简体   繁体   English

'generator' 类型的对象没有 len()

[英]object of type 'generator' has no len()

I have just started to learn python.我刚刚开始学习python。 I want to write a program in NLTK that breaks a text into unigrams, bigrams.我想用 NLTK 编写一个程序,将文本分解为 unigrams、bigrams。 For example if the input text is...例如,如果输入文本是...

"I am feeling sad and disappointed due to errors"

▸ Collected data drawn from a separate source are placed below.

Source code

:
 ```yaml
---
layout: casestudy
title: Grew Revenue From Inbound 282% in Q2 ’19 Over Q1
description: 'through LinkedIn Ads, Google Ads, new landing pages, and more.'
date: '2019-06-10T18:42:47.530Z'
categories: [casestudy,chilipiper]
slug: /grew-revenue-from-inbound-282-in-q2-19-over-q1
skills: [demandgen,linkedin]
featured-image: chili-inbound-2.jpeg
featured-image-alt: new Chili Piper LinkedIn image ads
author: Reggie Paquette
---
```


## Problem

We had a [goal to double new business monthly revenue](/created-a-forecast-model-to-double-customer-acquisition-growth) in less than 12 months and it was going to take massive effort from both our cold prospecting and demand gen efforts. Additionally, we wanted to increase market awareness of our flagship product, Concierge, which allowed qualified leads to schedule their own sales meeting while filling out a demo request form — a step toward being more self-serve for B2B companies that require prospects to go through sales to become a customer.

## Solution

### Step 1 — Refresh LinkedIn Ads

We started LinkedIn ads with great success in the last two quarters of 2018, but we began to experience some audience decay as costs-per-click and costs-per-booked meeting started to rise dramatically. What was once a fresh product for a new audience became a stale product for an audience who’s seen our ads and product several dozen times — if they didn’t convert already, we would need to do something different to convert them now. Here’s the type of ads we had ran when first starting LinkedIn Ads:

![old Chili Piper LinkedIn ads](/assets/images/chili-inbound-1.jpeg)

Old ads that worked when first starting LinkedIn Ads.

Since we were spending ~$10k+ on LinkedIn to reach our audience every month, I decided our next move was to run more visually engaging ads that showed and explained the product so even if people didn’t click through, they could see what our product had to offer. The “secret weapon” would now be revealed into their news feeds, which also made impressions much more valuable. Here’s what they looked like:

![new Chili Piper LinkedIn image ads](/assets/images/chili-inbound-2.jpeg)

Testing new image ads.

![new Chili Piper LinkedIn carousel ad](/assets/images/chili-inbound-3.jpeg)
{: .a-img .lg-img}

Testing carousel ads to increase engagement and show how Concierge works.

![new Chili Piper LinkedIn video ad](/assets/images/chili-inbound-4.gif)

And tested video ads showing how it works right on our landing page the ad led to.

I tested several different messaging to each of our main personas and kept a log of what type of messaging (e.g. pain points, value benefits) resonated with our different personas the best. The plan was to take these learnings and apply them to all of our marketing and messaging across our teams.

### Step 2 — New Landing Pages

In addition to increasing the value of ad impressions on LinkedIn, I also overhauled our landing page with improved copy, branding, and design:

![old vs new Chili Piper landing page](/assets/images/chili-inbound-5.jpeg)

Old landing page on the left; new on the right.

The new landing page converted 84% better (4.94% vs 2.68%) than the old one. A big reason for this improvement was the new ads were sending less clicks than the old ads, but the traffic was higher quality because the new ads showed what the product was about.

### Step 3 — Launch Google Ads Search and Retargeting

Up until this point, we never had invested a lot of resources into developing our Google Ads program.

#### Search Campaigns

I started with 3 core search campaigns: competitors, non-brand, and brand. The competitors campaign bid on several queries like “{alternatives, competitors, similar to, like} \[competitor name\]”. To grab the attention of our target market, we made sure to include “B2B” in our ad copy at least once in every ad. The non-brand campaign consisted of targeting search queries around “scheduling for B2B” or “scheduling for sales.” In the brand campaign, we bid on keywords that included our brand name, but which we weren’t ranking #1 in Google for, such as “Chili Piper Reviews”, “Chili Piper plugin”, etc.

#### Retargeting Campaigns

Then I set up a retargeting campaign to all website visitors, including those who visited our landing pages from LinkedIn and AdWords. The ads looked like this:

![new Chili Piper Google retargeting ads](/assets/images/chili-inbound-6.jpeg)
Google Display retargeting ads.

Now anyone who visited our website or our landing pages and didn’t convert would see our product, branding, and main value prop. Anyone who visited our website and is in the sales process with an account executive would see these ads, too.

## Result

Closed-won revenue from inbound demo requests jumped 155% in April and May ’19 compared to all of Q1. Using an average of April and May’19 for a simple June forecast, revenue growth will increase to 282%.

... my function should generate text like: ...我的函数应该生成如下文本:

I am-->am feeling-->feeling sad-->sad and-->and disappointed-->disppointed due-->due to-->to errors

I have written code to input text into the program.我已经编写了将文本输入到程序中的代码。 Here's the function I'm trying:这是我正在尝试的功能:

def gen_bigrams(text):
    token = nltk.word_tokenize(review)
    bigrams = ngrams(token, 2)
    #print Counter(bigrams)
    bigram_list = ""
    for x in range(0, len(bigrams)):
        words = bigrams[x]
        bigram_list = bigram_list + words[0]+ " " + words[1]+"-->"
    return bigram_list

The error I'm getting is...我得到的错误是...

for x in range(0, len(bigrams)):

TypeError: object of type 'generator' has no len()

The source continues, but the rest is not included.